After two years of persuading New York City officials, anthropologist Robin Nagle began her job as garbage collector. She has many concerns about garbage, but she is most concerned about trash collectors, she told the student newspaper The Brown and White: What is it like to wear the uniform? How are you treated when you are in that field in New York City? Are you proud of it or ashamed of it?” She found that while working on the job, “You are very much invisible once you put on the uniform.” >> read the whole story

When she recently gave a series of talks, she wore garments she had plucked from the trash. She said:

The most important uniformed force on the streets of New York is sanitation. But when you look at literature on urban studies, urban anthropology, planning and things like that, there’s nothing about sanitation workers as a workforce, as a community, as a group of people with a civic identity.

>> read more in WasteAge

In her weeklong diary of her work as sanitation worker she writes:

Sanitation workers will learn to read a neighborhood more closely than the most sophisticated sociologist just by observing what it discards, but no one will care about their insights.

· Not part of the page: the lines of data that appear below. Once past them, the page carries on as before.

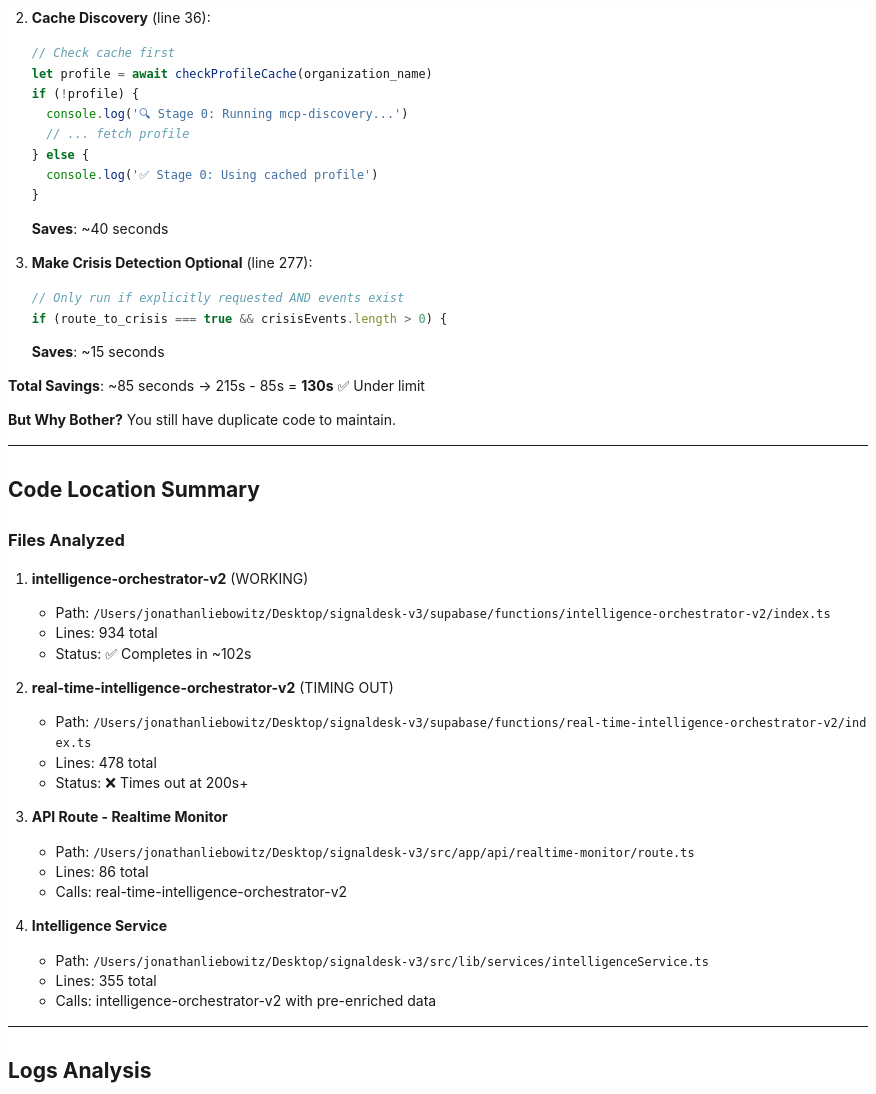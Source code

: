 2. **Cache Discovery** (line 36):
   ```typescript
   // Check cache first
   let profile = await checkProfileCache(organization_name)
   if (!profile) {
     console.log('🔍 Stage 0: Running mcp-discovery...')
     // ... fetch profile
   } else {
     console.log('✅ Stage 0: Using cached profile')
   }
   ```
   **Saves**: ~40 seconds

3. **Make Crisis Detection Optional** (line 277):
   ```typescript
   // Only run if explicitly requested AND events exist
   if (route_to_crisis === true && crisisEvents.length > 0) {
   ```
   **Saves**: ~15 seconds

**Total Savings**: ~85 seconds → 215s - 85s = **130s** ✅ Under limit

**But Why Bother?** You still have duplicate code to maintain.

---

## Code Location Summary

### Files Analyzed

1. **intelligence-orchestrator-v2** (WORKING)
   - Path: `/Users/jonathanliebowitz/Desktop/signaldesk-v3/supabase/functions/intelligence-orchestrator-v2/index.ts`
   - Lines: 934 total
   - Status: ✅ Completes in ~102s

2. **real-time-intelligence-orchestrator-v2** (TIMING OUT)
   - Path: `/Users/jonathanliebowitz/Desktop/signaldesk-v3/supabase/functions/real-time-intelligence-orchestrator-v2/index.ts`
   - Lines: 478 total
   - Status: ❌ Times out at 200s+

3. **API Route - Realtime Monitor**
   - Path: `/Users/jonathanliebowitz/Desktop/signaldesk-v3/src/app/api/realtime-monitor/route.ts`
   - Lines: 86 total
   - Calls: real-time-intelligence-orchestrator-v2

4. **Intelligence Service**
   - Path: `/Users/jonathanliebowitz/Desktop/signaldesk-v3/src/lib/services/intelligenceService.ts`
   - Lines: 355 total
   - Calls: intelligence-orchestrator-v2 with pre-enriched data

---

## Logs Analysis

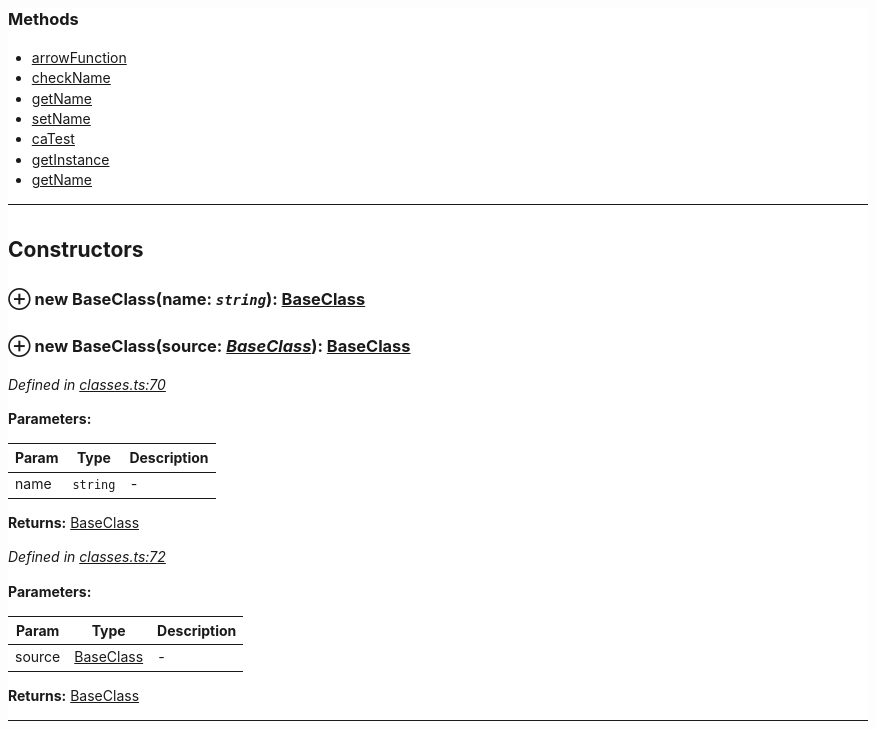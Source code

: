 
### Methods

* [arrowFunction](_classes_.baseclass.md#arrowfunction)
* [checkName](_classes_.baseclass.md#checkname)
* [getName](_classes_.baseclass.md#getname)
* [setName](_classes_.baseclass.md#setname)
* [caTest](_classes_.baseclass.md#catest)
* [getInstance](_classes_.baseclass.md#getinstance)
* [getName](_classes_.baseclass.md#getname-1)



---
## Constructors
<a id="constructor"></a>


### ⊕ **new BaseClass**(name: *`string`*): [BaseClass](_classes_.baseclass.md)


### ⊕ **new BaseClass**(source: *[BaseClass](_classes_.baseclass.md)*): [BaseClass](_classes_.baseclass.md)


*Defined in [classes.ts:70](https://github.com/tgreyjs/typedoc-plugin-markdown/blob/bb94e89/tests/src/classes.ts#L70)*



**Parameters:**

| Param | Type | Description |
| ------ | ------ | ------ |
| name | `string`   |  - |





**Returns:** [BaseClass](_classes_.baseclass.md)

*Defined in [classes.ts:72](https://github.com/tgreyjs/typedoc-plugin-markdown/blob/bb94e89/tests/src/classes.ts#L72)*



**Parameters:**

| Param | Type | Description |
| ------ | ------ | ------ |
| source | [BaseClass](_classes_.baseclass.md)   |  - |





**Returns:** [BaseClass](_classes_.baseclass.md)

---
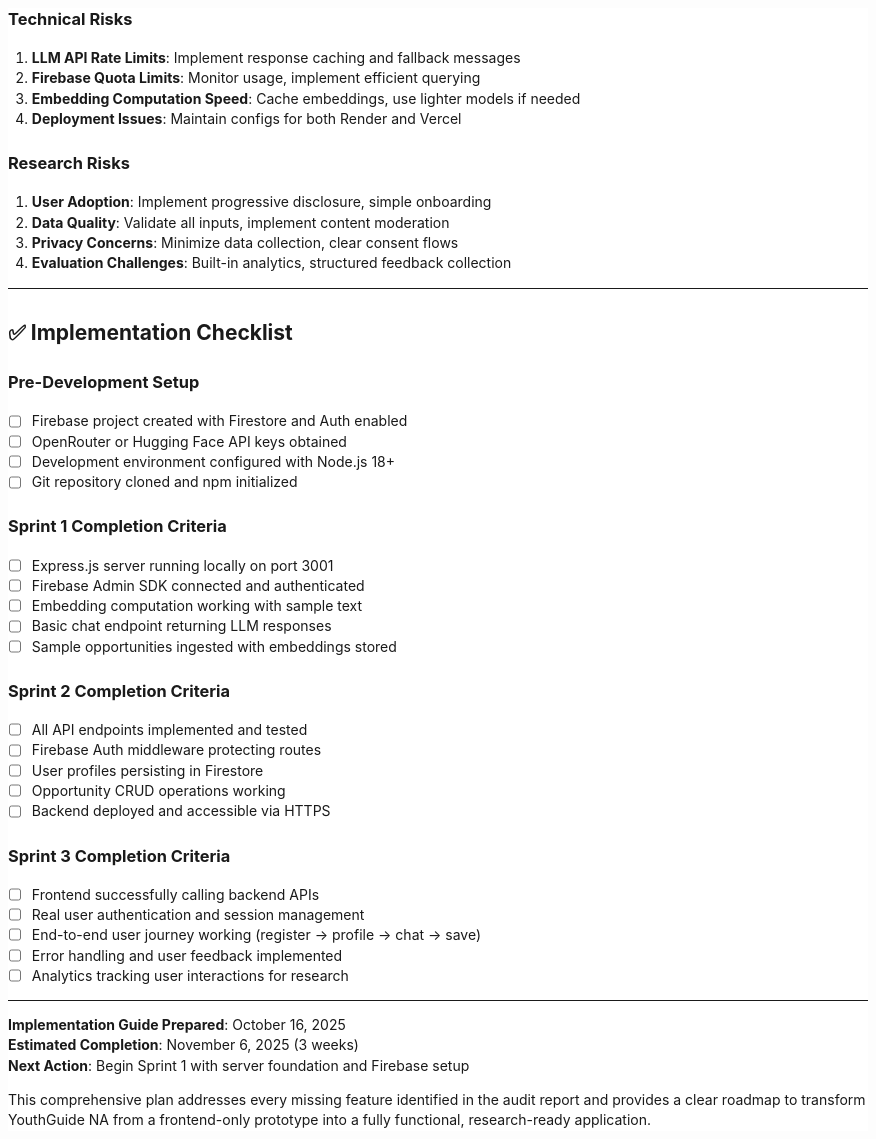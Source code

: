 ### Technical Risks
1. **LLM API Rate Limits**: Implement response caching and fallback messages
2. **Firebase Quota Limits**: Monitor usage, implement efficient querying
3. **Embedding Computation Speed**: Cache embeddings, use lighter models if needed
4. **Deployment Issues**: Maintain configs for both Render and Vercel

### Research Risks  
1. **User Adoption**: Implement progressive disclosure, simple onboarding
2. **Data Quality**: Validate all inputs, implement content moderation
3. **Privacy Concerns**: Minimize data collection, clear consent flows
4. **Evaluation Challenges**: Built-in analytics, structured feedback collection

---

## ✅ Implementation Checklist

### Pre-Development Setup
- [ ] Firebase project created with Firestore and Auth enabled
- [ ] OpenRouter or Hugging Face API keys obtained  
- [ ] Development environment configured with Node.js 18+
- [ ] Git repository cloned and npm initialized

### Sprint 1 Completion Criteria
- [ ] Express.js server running locally on port 3001
- [ ] Firebase Admin SDK connected and authenticated
- [ ] Embedding computation working with sample text
- [ ] Basic chat endpoint returning LLM responses
- [ ] Sample opportunities ingested with embeddings stored

### Sprint 2 Completion Criteria  
- [ ] All API endpoints implemented and tested
- [ ] Firebase Auth middleware protecting routes
- [ ] User profiles persisting in Firestore
- [ ] Opportunity CRUD operations working
- [ ] Backend deployed and accessible via HTTPS

### Sprint 3 Completion Criteria
- [ ] Frontend successfully calling backend APIs
- [ ] Real user authentication and session management
- [ ] End-to-end user journey working (register → profile → chat → save)
- [ ] Error handling and user feedback implemented
- [ ] Analytics tracking user interactions for research

---

**Implementation Guide Prepared**: October 16, 2025  
**Estimated Completion**: November 6, 2025 (3 weeks)  
**Next Action**: Begin Sprint 1 with server foundation and Firebase setup

This comprehensive plan addresses every missing feature identified in the audit report and provides a clear roadmap to transform YouthGuide NA from a frontend-only prototype into a fully functional, research-ready application.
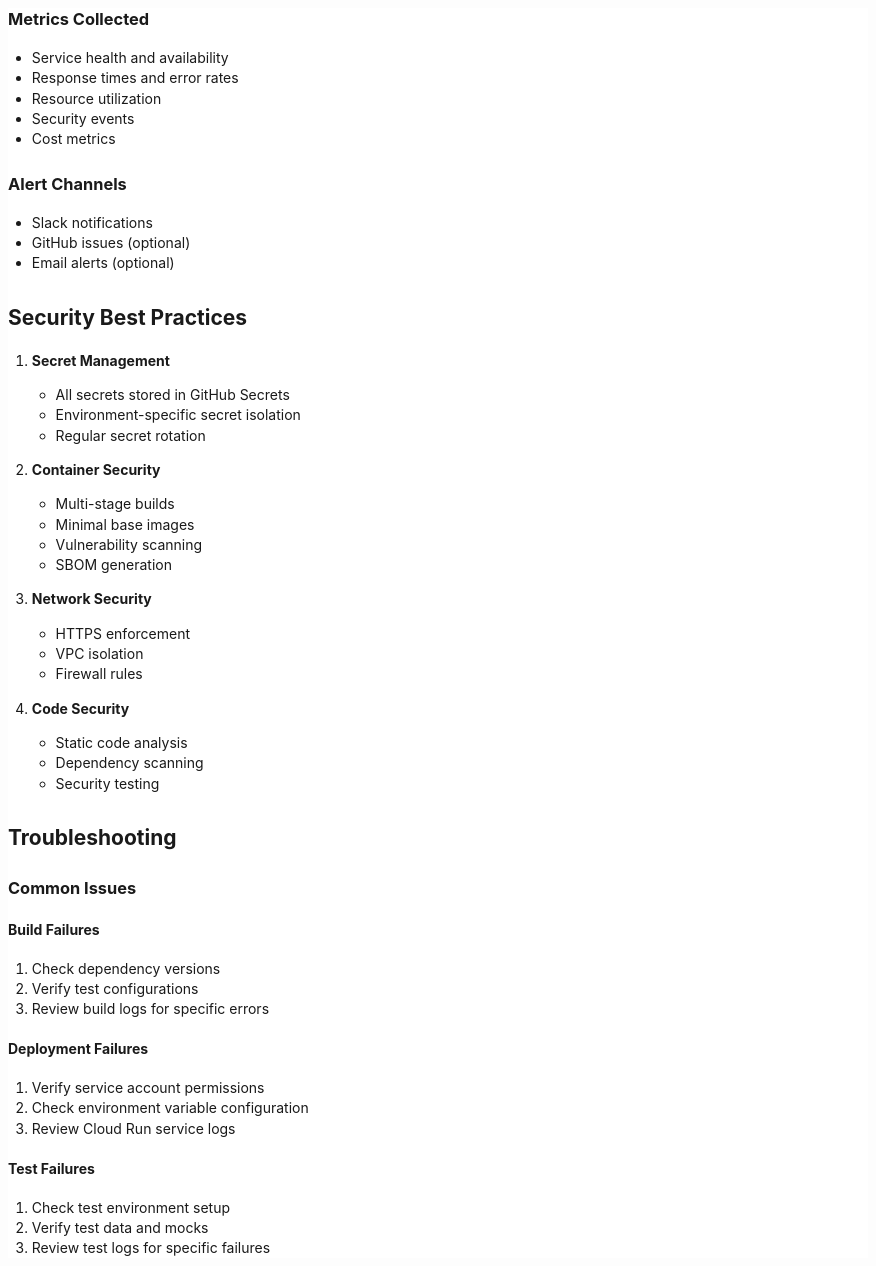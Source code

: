 ### Metrics Collected
- Service health and availability
- Response times and error rates
- Resource utilization
- Security events
- Cost metrics

### Alert Channels
- Slack notifications
- GitHub issues (optional)
- Email alerts (optional)

## Security Best Practices

1. **Secret Management**
   - All secrets stored in GitHub Secrets
   - Environment-specific secret isolation
   - Regular secret rotation

2. **Container Security**
   - Multi-stage builds
   - Minimal base images
   - Vulnerability scanning
   - SBOM generation

3. **Network Security**
   - HTTPS enforcement
   - VPC isolation
   - Firewall rules

4. **Code Security**
   - Static code analysis
   - Dependency scanning
   - Security testing

## Troubleshooting

### Common Issues

#### Build Failures
1. Check dependency versions
2. Verify test configurations
3. Review build logs for specific errors

#### Deployment Failures
1. Verify service account permissions
2. Check environment variable configuration
3. Review Cloud Run service logs

#### Test Failures
1. Check test environment setup
2. Verify test data and mocks
3. Review test logs for specific failures

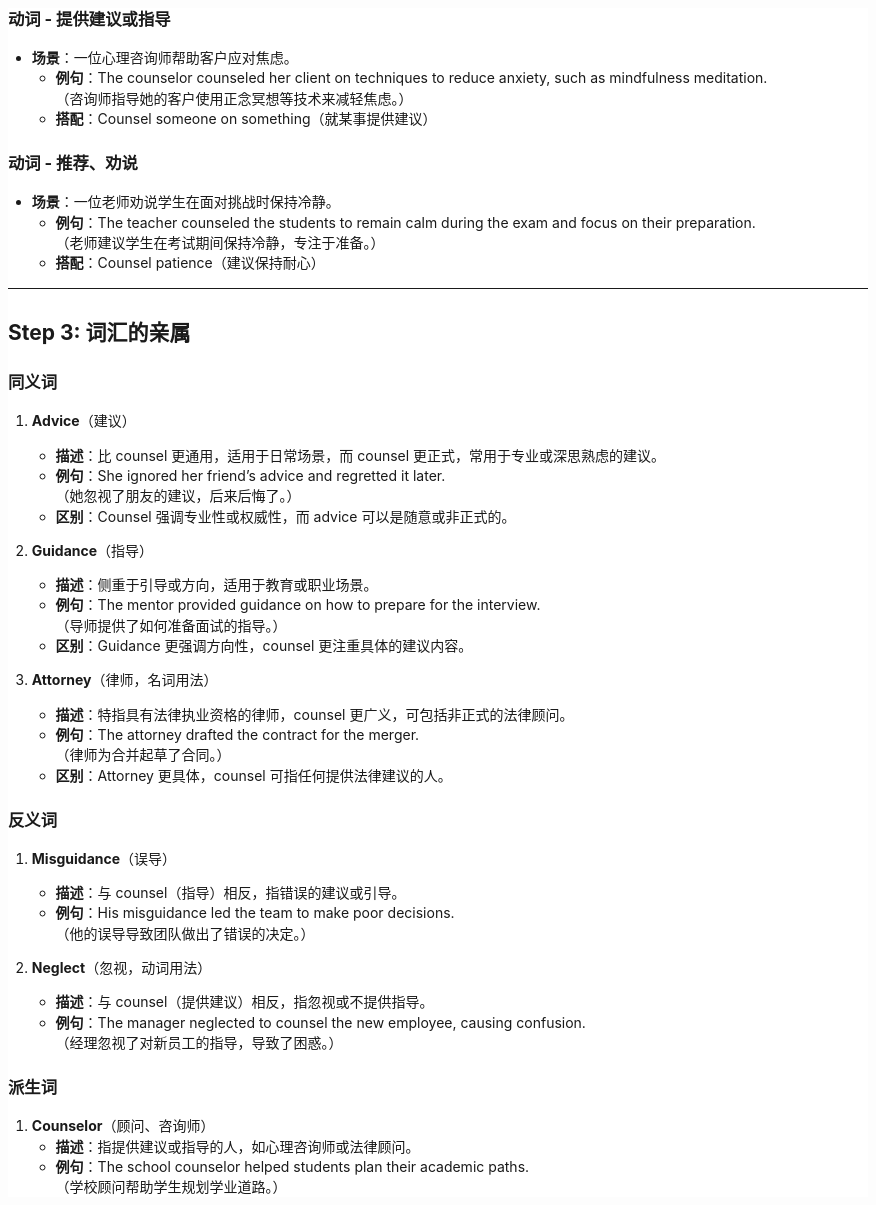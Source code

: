 ### 动词 - 提供建议或指导
- **场景**：一位心理咨询师帮助客户应对焦虑。  
  - **例句**：The counselor counseled her client on techniques to reduce anxiety, such as mindfulness meditation.  
    （咨询师指导她的客户使用正念冥想等技术来减轻焦虑。）  
  - **搭配**：Counsel someone on something（就某事提供建议）

### 动词 - 推荐、劝说
- **场景**：一位老师劝说学生在面对挑战时保持冷静。  
  - **例句**：The teacher counseled the students to remain calm during the exam and focus on their preparation.  
    （老师建议学生在考试期间保持冷静，专注于准备。）  
  - **搭配**：Counsel patience（建议保持耐心）

---

## Step 3: 词汇的亲属

### 同义词
1. **Advice**（建议）  
   - **描述**：比 counsel 更通用，适用于日常场景，而 counsel 更正式，常用于专业或深思熟虑的建议。  
   - **例句**：She ignored her friend’s advice and regretted it later.  
     （她忽视了朋友的建议，后来后悔了。）  
   - **区别**：Counsel 强调专业性或权威性，而 advice 可以是随意或非正式的。

2. **Guidance**（指导）  
   - **描述**：侧重于引导或方向，适用于教育或职业场景。  
   - **例句**：The mentor provided guidance on how to prepare for the interview.  
     （导师提供了如何准备面试的指导。）  
   - **区别**：Guidance 更强调方向性，counsel 更注重具体的建议内容。

3. **Attorney**（律师，名词用法）  
   - **描述**：特指具有法律执业资格的律师，counsel 更广义，可包括非正式的法律顾问。  
   - **例句**：The attorney drafted the contract for the merger.  
     （律师为合并起草了合同。）  
   - **区别**：Attorney 更具体，counsel 可指任何提供法律建议的人。

### 反义词
1. **Misguidance**（误导）  
   - **描述**：与 counsel（指导）相反，指错误的建议或引导。  
   - **例句**：His misguidance led the team to make poor decisions.  
     （他的误导导致团队做出了错误的决定。）

2. **Neglect**（忽视，动词用法）  
   - **描述**：与 counsel（提供建议）相反，指忽视或不提供指导。  
   - **例句**：The manager neglected to counsel the new employee, causing confusion.  
     （经理忽视了对新员工的指导，导致了困惑。）

### 派生词
1. **Counselor**（顾问、咨询师）  
   - **描述**：指提供建议或指导的人，如心理咨询师或法律顾问。  
   - **例句**：The school counselor helped students plan their academic paths.  
     （学校顾问帮助学生规划学业道路。）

In fact, no one will care much about them at all, and I want to shield them from this insult most of all.

SEE ALSO:

Robin Nagle: Why We Love to Hate San Men: San men and their work suggest that anything, any object, no matter how laden with what kinds of meaning, can become trash.

The Anthropology of Trash – Nagle’s course materials

After two years of persuading New York City officials, anthropologist Robin Nagle began her job as garbage collector. She has many concerns about garbage, but she is most concerned about trash collectors, she told the student newspaper The Brown and…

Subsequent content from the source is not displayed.